**Required action:** Your task is to copy every record exactly.

Dataset items:
%%

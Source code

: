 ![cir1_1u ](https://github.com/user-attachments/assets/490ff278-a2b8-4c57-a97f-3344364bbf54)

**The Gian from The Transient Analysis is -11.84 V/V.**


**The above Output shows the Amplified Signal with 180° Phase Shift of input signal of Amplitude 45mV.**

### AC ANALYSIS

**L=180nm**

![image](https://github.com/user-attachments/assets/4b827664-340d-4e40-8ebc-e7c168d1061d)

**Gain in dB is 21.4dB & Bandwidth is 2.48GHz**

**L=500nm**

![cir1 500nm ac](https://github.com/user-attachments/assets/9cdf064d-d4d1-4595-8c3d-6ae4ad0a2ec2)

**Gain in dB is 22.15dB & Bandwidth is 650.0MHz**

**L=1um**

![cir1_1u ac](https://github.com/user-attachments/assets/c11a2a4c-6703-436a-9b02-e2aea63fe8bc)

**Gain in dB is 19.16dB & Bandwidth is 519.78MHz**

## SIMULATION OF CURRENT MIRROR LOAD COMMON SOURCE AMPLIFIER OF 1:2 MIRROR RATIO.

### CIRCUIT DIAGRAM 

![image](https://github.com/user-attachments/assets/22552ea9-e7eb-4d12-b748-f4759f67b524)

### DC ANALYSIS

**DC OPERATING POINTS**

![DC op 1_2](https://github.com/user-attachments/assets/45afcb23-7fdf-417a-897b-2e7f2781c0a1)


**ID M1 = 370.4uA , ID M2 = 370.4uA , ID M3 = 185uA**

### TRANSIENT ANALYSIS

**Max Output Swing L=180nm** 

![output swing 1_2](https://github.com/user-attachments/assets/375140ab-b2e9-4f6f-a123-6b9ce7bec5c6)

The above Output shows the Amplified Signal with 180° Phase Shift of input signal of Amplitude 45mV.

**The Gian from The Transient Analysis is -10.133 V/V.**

%%

**Solution to the exercise:**
Source code

: ![cir1_1u ](https://github.com/user-attachments/assets/490ff278-a2b8-4c57-a97f-3344364bbf54)

**The Gian from The Transient Analysis is -11.84 V/V.**


**The above Output shows the Amplified Signal with 180° Phase Shift of input signal of Amplitude 45mV.**

### AC ANALYSIS

**L=180nm**

![image](https://github.com/user-attachments/assets/4b827664-340d-4e40-8ebc-e7c168d1061d)

**Gain in dB is 21.4dB & Bandwidth is 2.48GHz**

**L=500nm**

![cir1 500nm ac](https://github.com/user-attachments/assets/9cdf064d-d4d1-4595-8c3d-6ae4ad0a2ec2)

**Gain in dB is 22.15dB & Bandwidth is 650.0MHz**

**L=1um**

![cir1_1u ac](https://github.com/user-attachments/assets/c11a2a4c-6703-436a-9b02-e2aea63fe8bc)

**Gain in dB is 19.16dB & Bandwidth is 519.78MHz**

## SIMULATION OF CURRENT MIRROR LOAD COMMON SOURCE AMPLIFIER OF 1:2 MIRROR RATIO.

### CIRCUIT DIAGRAM 

![image](https://github.com/user-attachments/assets/22552ea9-e7eb-4d12-b748-f4759f67b524)

### DC ANALYSIS

**DC OPERATING POINTS**

![DC op 1_2](https://github.com/user-attachments/assets/45afcb23-7fdf-417a-897b-2e7f2781c0a1)


**ID M1 = 370.4uA , ID M2 = 370.4uA , ID M3 = 185uA**

### TRANSIENT ANALYSIS

**Max Output Swing L=180nm** 

![output swing 1_2](https://github.com/user-attachments/assets/375140ab-b2e9-4f6f-a123-6b9ce7bec5c6)

The above Output shows the Amplified Signal with 180° Phase Shift of input signal of Amplitude 45mV.

**The Gian from The Transient Analysis is -10.133 V/V.**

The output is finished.